GIVEN DATA: Begin

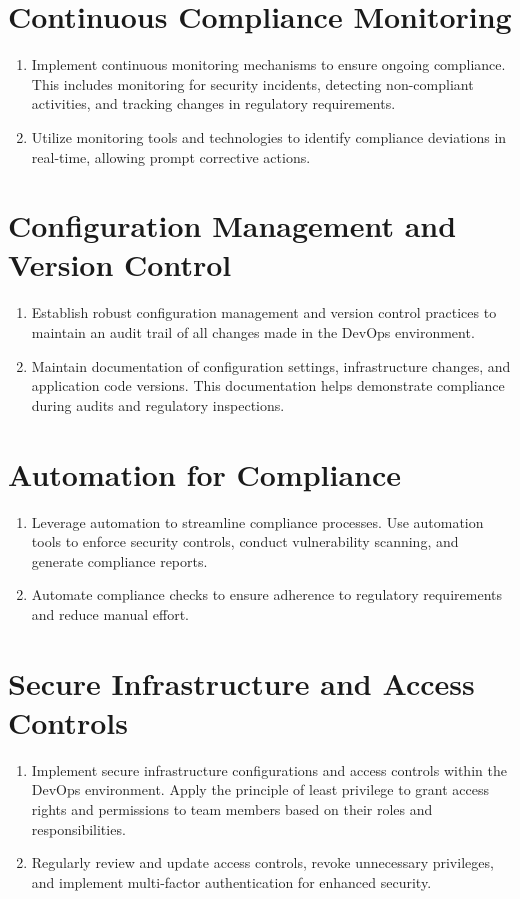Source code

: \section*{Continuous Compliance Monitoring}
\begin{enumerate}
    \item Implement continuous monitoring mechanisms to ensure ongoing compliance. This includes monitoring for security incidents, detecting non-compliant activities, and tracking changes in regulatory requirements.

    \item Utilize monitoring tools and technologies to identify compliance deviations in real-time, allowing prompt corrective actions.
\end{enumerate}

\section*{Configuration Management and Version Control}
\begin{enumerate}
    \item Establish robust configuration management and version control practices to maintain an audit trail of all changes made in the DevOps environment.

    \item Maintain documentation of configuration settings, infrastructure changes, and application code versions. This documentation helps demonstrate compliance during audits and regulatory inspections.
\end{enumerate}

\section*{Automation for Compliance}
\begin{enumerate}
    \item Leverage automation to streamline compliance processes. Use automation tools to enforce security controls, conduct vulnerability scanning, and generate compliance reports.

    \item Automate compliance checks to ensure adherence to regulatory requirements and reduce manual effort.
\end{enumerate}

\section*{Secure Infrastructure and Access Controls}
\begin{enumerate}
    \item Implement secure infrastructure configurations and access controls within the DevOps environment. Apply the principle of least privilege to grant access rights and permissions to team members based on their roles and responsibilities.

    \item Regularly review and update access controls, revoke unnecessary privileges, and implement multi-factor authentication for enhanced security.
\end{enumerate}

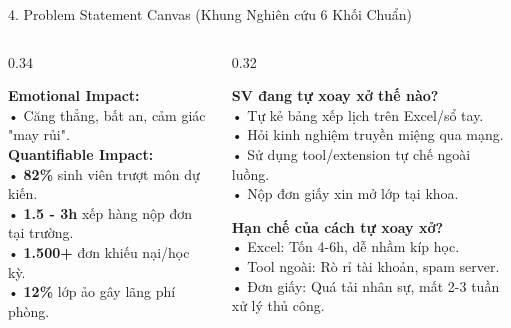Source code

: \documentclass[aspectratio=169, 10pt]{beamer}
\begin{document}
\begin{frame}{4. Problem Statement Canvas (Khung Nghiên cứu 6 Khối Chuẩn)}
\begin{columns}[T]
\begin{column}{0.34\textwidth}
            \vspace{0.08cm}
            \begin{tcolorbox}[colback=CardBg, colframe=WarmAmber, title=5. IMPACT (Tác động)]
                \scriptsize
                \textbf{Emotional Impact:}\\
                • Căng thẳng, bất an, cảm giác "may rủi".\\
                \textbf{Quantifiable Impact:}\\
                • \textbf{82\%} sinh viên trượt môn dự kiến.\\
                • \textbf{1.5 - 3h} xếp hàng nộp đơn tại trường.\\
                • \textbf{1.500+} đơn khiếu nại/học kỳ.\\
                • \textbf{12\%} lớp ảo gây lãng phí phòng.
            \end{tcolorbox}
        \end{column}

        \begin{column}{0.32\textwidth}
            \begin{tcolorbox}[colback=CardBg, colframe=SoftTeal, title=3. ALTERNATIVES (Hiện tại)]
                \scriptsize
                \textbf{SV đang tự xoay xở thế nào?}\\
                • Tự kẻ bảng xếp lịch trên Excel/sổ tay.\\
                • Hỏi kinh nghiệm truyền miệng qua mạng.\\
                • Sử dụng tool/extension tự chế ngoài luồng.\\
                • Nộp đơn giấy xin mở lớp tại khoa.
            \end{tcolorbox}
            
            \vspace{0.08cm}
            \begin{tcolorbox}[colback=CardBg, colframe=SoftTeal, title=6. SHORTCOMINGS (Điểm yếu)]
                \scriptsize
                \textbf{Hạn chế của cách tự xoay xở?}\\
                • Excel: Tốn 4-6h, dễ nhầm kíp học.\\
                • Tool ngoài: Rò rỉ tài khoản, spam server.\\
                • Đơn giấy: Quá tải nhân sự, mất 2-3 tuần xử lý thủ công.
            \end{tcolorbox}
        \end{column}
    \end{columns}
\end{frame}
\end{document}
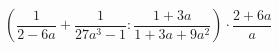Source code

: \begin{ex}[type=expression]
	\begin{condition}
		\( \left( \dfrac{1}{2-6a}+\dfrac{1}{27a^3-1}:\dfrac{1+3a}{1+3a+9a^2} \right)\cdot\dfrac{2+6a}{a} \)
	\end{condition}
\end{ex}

GIVEN DATA: End

Reproduce each line above exactly, but not a single picture.

* ANSWER BOX:
Source code

: \section*{Continuous Compliance Monitoring}
\begin{enumerate}
    \item Implement continuous monitoring mechanisms to ensure ongoing compliance. This includes monitoring for security incidents, detecting non-compliant activities, and tracking changes in regulatory requirements.

    \item Utilize monitoring tools and technologies to identify compliance deviations in real-time, allowing prompt corrective actions.
\end{enumerate}

\section*{Configuration Management and Version Control}
\begin{enumerate}
    \item Establish robust configuration management and version control practices to maintain an audit trail of all changes made in the DevOps environment.

    \item Maintain documentation of configuration settings, infrastructure changes, and application code versions. This documentation helps demonstrate compliance during audits and regulatory inspections.
\end{enumerate}

\section*{Automation for Compliance}
\begin{enumerate}
    \item Leverage automation to streamline compliance processes. Use automation tools to enforce security controls, conduct vulnerability scanning, and generate compliance reports.

    \item Automate compliance checks to ensure adherence to regulatory requirements and reduce manual effort.
\end{enumerate}

\section*{Secure Infrastructure and Access Controls}
\begin{enumerate}
    \item Implement secure infrastructure configurations and access controls within the DevOps environment. Apply the principle of least privilege to grant access rights and permissions to team members based on their roles and responsibilities.

    \item Regularly review and update access controls, revoke unnecessary privileges, and implement multi-factor authentication for enhanced security.
\end{enumerate}

Source code

: \documentclass[aspectratio=169, 10pt]{beamer}
\begin{document}
\begin{frame}{4. Problem Statement Canvas (Khung Nghiên cứu 6 Khối Chuẩn)}
\begin{columns}[T]
\begin{column}{0.34\textwidth}
            \vspace{0.08cm}
            \begin{tcolorbox}[colback=CardBg, colframe=WarmAmber, title=5. IMPACT (Tác động)]
                \scriptsize
                \textbf{Emotional Impact:}\\
                • Căng thẳng, bất an, cảm giác "may rủi".\\
                \textbf{Quantifiable Impact:}\\
                • \textbf{82\%} sinh viên trượt môn dự kiến.\\
                • \textbf{1.5 - 3h} xếp hàng nộp đơn tại trường.\\
                • \textbf{1.500+} đơn khiếu nại/học kỳ.\\
                • \textbf{12\%} lớp ảo gây lãng phí phòng.
            \end{tcolorbox}
        \end{column}

        \begin{column}{0.32\textwidth}
            \begin{tcolorbox}[colback=CardBg, colframe=SoftTeal, title=3. ALTERNATIVES (Hiện tại)]
                \scriptsize
                \textbf{SV đang tự xoay xở thế nào?}\\
                • Tự kẻ bảng xếp lịch trên Excel/sổ tay.\\
                • Hỏi kinh nghiệm truyền miệng qua mạng.\\
                • Sử dụng tool/extension tự chế ngoài luồng.\\
                • Nộp đơn giấy xin mở lớp tại khoa.
            \end{tcolorbox}
            
            \vspace{0.08cm}
            \begin{tcolorbox}[colback=CardBg, colframe=SoftTeal, title=6. SHORTCOMINGS (Điểm yếu)]
                \scriptsize
                \textbf{Hạn chế của cách tự xoay xở?}\\
                • Excel: Tốn 4-6h, dễ nhầm kíp học.\\
                • Tool ngoài: Rò rỉ tài khoản, spam server.\\
                • Đơn giấy: Quá tải nhân sự, mất 2-3 tuần xử lý thủ công.
            \end{tcolorbox}
        \end{column}
    \end{columns}
\end{frame}
\end{document}
Source code

: \begin{ex}[type=expression]
	\begin{condition}
		\( \left( \dfrac{1}{2-6a}+\dfrac{1}{27a^3-1}:\dfrac{1+3a}{1+3a+9a^2} \right)\cdot\dfrac{2+6a}{a} \)
	\end{condition}
\end{ex}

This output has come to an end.